Okay… so the above lines are actually a fantasy! The reality of the monastery garden the last few years has been a little different. Sister Gerard (Sister G) and I take care of the garden as a side-note to our busy lives.
This is how it really goes:
–We make grand plans to plant our seeds in neat rows, keeping careful track of where we plant everything. A week later we cannot remember where anything is, and so all summer we are continuously surprised by what comes up. Our resulting garden motto is: “By their fruits you shall know them.” (Matthew 7) This quote was uttered so often by Sister G after finding a stray carrot in the radishes or a watermelon in the lettuce bed that it is now etched permanently on the monastery garden sign.
–I start out the summer doggedly attacking the weeds. I truly enjoy getting down in the dirt and weeding in the hot summer sun. However, after too many days in a row not spent in the garden, the weeds eventually become so heavy and thick that I give up, and the garden becomes a mini-jungle that visitors step into at their own risk. Sometimes I even help out the weed cause – one summer I found a crop of “new” plants in the garden that I watered and took care of for weeks before I realized they were actually weeds…
-Every year we try planting tomatoes and peas. Every year we fail. It seems that we can grow anything but those two particular vegetables. In terms of tomatoes, we’ve encountered everything from worms to top rot to deer attacks. Despite planting dozens of pea plants over the years, we average about a measly four to five peas per summer, exactly enough to feed about half a person for one meal. And don’t get me started on the time we planted sweet pea plants, thinking that it was a variety of peas we hadn’t tried before – turns out that sweet peas are not food at all, but are actually flowers…who knew?

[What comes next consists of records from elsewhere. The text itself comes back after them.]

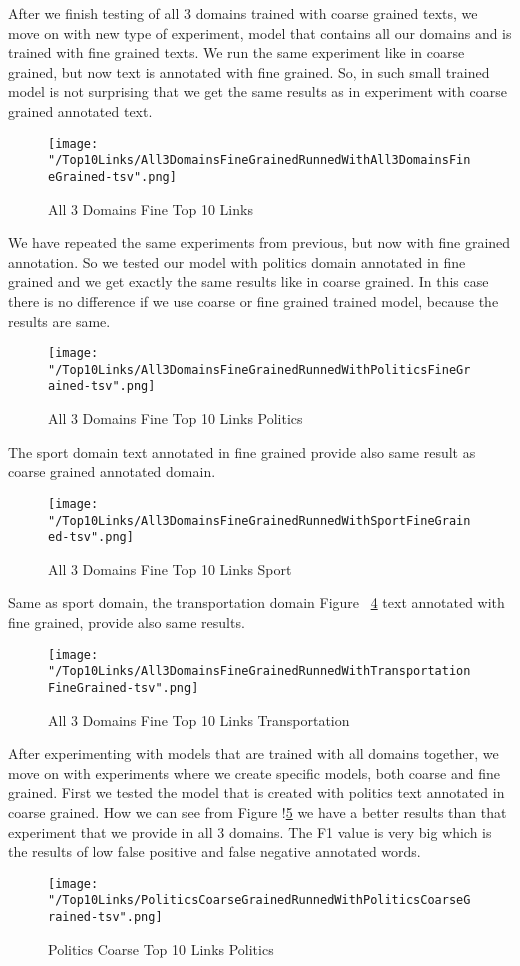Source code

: \documentclass[thesis=M,english]{FITthesis}[2018/05/30]
\begin{document}
	
	After we finish testing of all 3 domains trained with coarse grained texts, we move on with new type of experiment, model that contains all our domains and is trained with fine grained texts. We run the same experiment like in coarse grained, but now text is annotated with fine grained. So, in such small trained model is not surprising that we get the same results as in experiment with coarse grained annotated text.
	\begin{figure}[H]\centering
		\texttt{[image: "/Top10Links/All3DomainsFineGrainedRunnedWithAll3DomainsFineGrained-tsv".png]}
		\caption{All 3 Domains Fine Top 10 Links }\label{}	
	\end{figure}
	
	We have repeated the same experiments from previous, but now with fine grained annotation. So we tested our model with politics domain annotated in fine grained and we get exactly the same results like in coarse grained. In this case there is no difference if we use coarse or fine grained trained model, because the results are same.
	\begin{figure}[H]\centering
		\texttt{[image: "/Top10Links/All3DomainsFineGrainedRunnedWithPoliticsFineGrained-tsv".png]}
		\caption{All 3 Domains Fine Top 10 Links Politics}\label{}
	\end{figure}	

	The sport domain text annotated in fine grained provide also same result as coarse grained annotated domain. 
	\begin{figure}[H]\centering
		\texttt{[image: "/Top10Links/All3DomainsFineGrainedRunnedWithSportFineGrained-tsv".png]}
		\caption{All 3 Domains Fine Top 10 Links Sport}\label{}
	\end{figure}
	
	Same as sport domain, the transportation domain Figure ~\ref{img:all3DomainWithTransportationFineTop10} text annotated with fine grained, provide also same results.
	\begin{figure}[H]\centering
		\texttt{[image: "/Top10Links/All3DomainsFineGrainedRunnedWithTransportationFineGrained-tsv".png]}
		\caption{All 3 Domains Fine Top 10 Links Transportation}\label{img:all3DomainWithTransportationFineTop10}	
	\end{figure}
	
	After experimenting with models that are trained with all domains together, we move on with experiments where we create specific models, both coarse and fine grained.
	First we tested the model that is created with politics text annotated in coarse grained. How we can see from Figure !\ref{img:PoliticsWithPoliticsCoarseTop10} we have a better results than that experiment that we provide in all 3 domains. The F1 value is very big which is the results of low false positive and false negative annotated words.        
	\begin{figure}[H]\centering
		\texttt{[image: "/Top10Links/PoliticsCoarseGrainedRunnedWithPoliticsCoarseGrained-tsv".png]}
		\caption{Politics Coarse Top 10 Links Politics}\label{img:PoliticsWithPoliticsCoarseTop10}
	\end{figure}	
\end{document}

But despite the frustrations of our garden, there is something really satisfying about planting tiny seeds and eventually producing an edible food. Every year, we do manage some success. This year our rhubarb is flourishing; I have been picking great tubs full of it every three days or so. So far I’ve made rhubarb scones, coffeecake, muffins, pancakes, pie, bars…next up is rhubarb pizza!
And there are the pickup rides. Since our garden is down the road a little ways from our monastery, Sister G drives our pick-up when we need to load heavy stuff – and I get to ride in the back. As Sister G speeds down the hill, I hang on for dear life and let my hair fly in the wind. I am always taken over by a great feeling of pure happiness on these rides as I cruise along with heaps of garden produce – the literal fruits of my labor – surrounding me on all sides.
Every year, Sister G and I plant seeds and hope for the best. We water and fertilize and weed in the hopes that strong sturdy roots will form to support our plants. As I near my final profession date, I sometimes feel like one of those garden seeds. With a little nudge from God, I planted myself at this monastery back in 2006 and hoped for the best. I have had setbacks along the way (and have had to pull out some big weeds!), but in general I have grown and flourished under the watering and loving care of my community of Sisters. I have developed sturdy Benedictine roots that can withstand anything – there is no wind or flood or pesky deer strong enough to harm me! Now if only I was as confident about our garden plants…guess I better pick up that hoe and get back to weeding!